§ RECORDS PROVIDED:
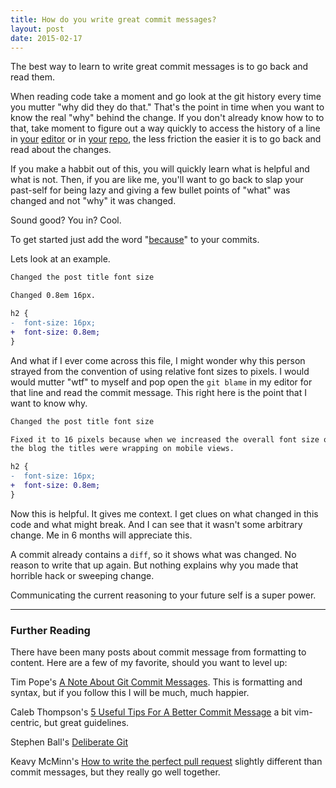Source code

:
 ```yaml
---
title: How do you write great commit messages?
layout: post
date: 2015-02-17
---
```


The best way to learn to write great commit messages is to go back and read them.

When reading code take a moment and go look at the git history every time you mutter "why did they do that." That's the point in time when you want to know the real "why" behind the change. If you don't already know how to to that, take moment to figure out a way quickly to access the history of a line in [your](https://magit.github.io/) [editor](https://github.com/tpope/vim-fugitive) or in [your](https://github.com/blog/228-playing-the-blame-game) [repo](http://git-scm.com/docs/git-blame), the less friction the easier it is to go back and read about the changes.

If you make a habbit out of this, you will quickly learn what is helpful and what is not. Then, if you are like me, you'll want to go back to slap your past-self for being lazy and giving a few bullet points of "what" was changed and not "why" it was changed.

Sound good? You in? Cool.

To get started just add the word "[because](https://twitter.com/sarahmei/status/566667320425066497)" to your commits.

Lets look at an example.

```diff
Changed the post title font size

Changed 0.8em 16px.

h2 {
-  font-size: 16px;
+  font-size: 0.8em;
}
```

And what if I ever come across this file, I might wonder why this person strayed from the convention of using relative font sizes to pixels. I would would mutter "wtf" to myself and pop open the `git blame` in my editor for that line and read the commit message. This right here is the point that I want to know why.


```diff
Changed the post title font size

Fixed it to 16 pixels because when we increased the overall font size on
the blog the titles were wrapping on mobile views.

h2 {
-  font-size: 16px;
+  font-size: 0.8em;
}
```

Now this is helpful. It gives me context. I get clues on what changed in this code and what might break. And I can see that it wasn't some arbitrary change. Me in 6 months will appreciate this.

A commit already contains a `diff`, so it shows what was changed. No reason to write that up again. But nothing explains why you made that horrible hack or sweeping change.

Communicating the current reasoning to your future self is a super power.

----


### Further Reading

There have been many posts about commit message from formatting to content. Here are a few of my favorite, should you want to level up:

Tim Pope's [A Note About Git Commit Messages](http://tbaggery.com/2008/04/19/a-note-about-git-commit-messages.html). This is formatting and syntax, but if you follow this I will be much, much happier.

Caleb Thompson's [5 Useful Tips For A Better Commit Message](http://robots.thoughtbot.com/5-useful-tips-for-a-better-commit-message) a bit vim-centric, but great guidelines.

Stephen Ball's [Deliberate Git](http://rakeroutes.com/blog/deliberate-git/)

Keavy McMinn's [How to write the perfect pull request](https://github.com/blog/1943-how-to-write-the-perfect-pull-request) slightly different than commit messages, but they really go well together.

§ TASK ITEM:
Tally the lines above containing "github"; give only the number.

§ EXPECTED ANSWER:
2